Your task is to find every line of the data that holds the string "projects" and copy it.

[Dataset entries]
*** Begin section ***

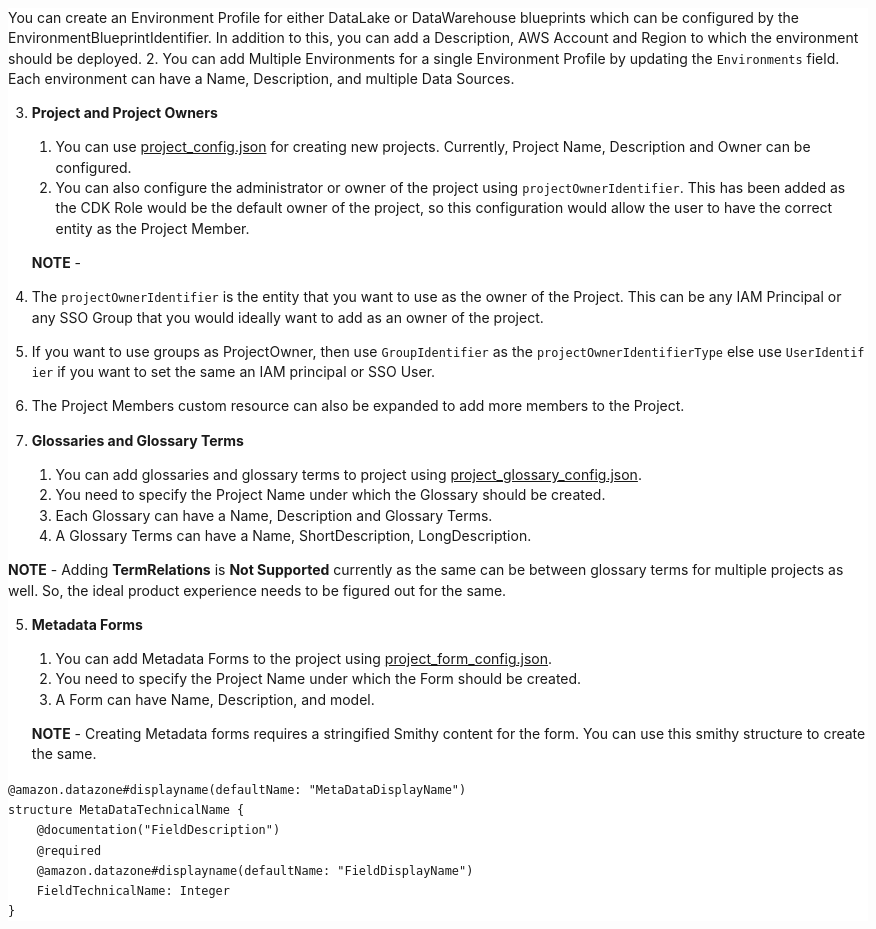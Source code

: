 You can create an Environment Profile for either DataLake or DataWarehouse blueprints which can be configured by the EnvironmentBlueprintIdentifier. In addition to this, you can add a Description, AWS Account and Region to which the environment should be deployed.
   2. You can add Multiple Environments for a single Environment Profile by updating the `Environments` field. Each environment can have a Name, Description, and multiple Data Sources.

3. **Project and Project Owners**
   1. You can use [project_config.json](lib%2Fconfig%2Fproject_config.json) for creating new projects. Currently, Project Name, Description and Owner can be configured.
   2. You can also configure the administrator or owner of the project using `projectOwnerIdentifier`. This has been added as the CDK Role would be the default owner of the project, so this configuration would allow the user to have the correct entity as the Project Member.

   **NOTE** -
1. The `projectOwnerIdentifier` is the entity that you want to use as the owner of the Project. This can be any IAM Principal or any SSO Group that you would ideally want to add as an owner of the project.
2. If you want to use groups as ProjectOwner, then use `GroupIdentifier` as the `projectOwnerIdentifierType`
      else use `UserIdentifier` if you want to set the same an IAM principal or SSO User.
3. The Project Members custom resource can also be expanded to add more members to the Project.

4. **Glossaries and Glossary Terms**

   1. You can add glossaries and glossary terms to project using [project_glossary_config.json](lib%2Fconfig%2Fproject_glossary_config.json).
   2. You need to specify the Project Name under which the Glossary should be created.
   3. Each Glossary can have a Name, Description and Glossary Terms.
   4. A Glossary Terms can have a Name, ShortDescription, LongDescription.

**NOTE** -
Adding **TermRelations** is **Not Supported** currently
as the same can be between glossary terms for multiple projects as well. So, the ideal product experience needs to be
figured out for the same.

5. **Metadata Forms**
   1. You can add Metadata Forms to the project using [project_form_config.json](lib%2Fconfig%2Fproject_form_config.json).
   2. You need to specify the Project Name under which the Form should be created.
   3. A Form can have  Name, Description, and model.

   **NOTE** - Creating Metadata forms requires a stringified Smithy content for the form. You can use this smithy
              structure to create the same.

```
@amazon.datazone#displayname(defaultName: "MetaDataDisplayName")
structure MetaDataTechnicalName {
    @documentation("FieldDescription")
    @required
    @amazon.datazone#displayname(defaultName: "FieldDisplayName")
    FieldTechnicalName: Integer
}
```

*** End section ***
*** Begin section ***

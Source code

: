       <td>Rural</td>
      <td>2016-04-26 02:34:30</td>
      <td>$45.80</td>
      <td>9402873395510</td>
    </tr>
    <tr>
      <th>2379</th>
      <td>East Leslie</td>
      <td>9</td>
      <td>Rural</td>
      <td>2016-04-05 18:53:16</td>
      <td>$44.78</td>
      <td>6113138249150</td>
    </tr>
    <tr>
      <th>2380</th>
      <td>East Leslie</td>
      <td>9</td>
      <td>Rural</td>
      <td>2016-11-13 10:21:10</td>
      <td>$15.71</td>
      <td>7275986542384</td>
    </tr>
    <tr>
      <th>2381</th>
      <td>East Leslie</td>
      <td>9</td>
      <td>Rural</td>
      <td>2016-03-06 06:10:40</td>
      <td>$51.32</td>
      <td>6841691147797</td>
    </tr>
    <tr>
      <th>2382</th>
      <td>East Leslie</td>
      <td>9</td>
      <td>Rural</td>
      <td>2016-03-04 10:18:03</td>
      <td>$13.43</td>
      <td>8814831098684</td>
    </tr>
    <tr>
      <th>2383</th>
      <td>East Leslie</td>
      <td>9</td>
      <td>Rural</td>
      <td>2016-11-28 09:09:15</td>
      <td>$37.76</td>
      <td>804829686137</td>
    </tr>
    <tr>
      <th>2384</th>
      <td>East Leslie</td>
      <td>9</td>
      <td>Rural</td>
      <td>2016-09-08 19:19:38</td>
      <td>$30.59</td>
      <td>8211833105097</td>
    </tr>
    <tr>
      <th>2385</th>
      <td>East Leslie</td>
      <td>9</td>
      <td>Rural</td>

*** End section ***

Exercise answer:
   1. You can use [project_config.json](lib%2Fconfig%2Fproject_config.json) for creating new projects. Currently, Project Name, Description and Owner can be configured.
as the same can be between glossary terms for multiple projects as well. So, the ideal product experience needs to be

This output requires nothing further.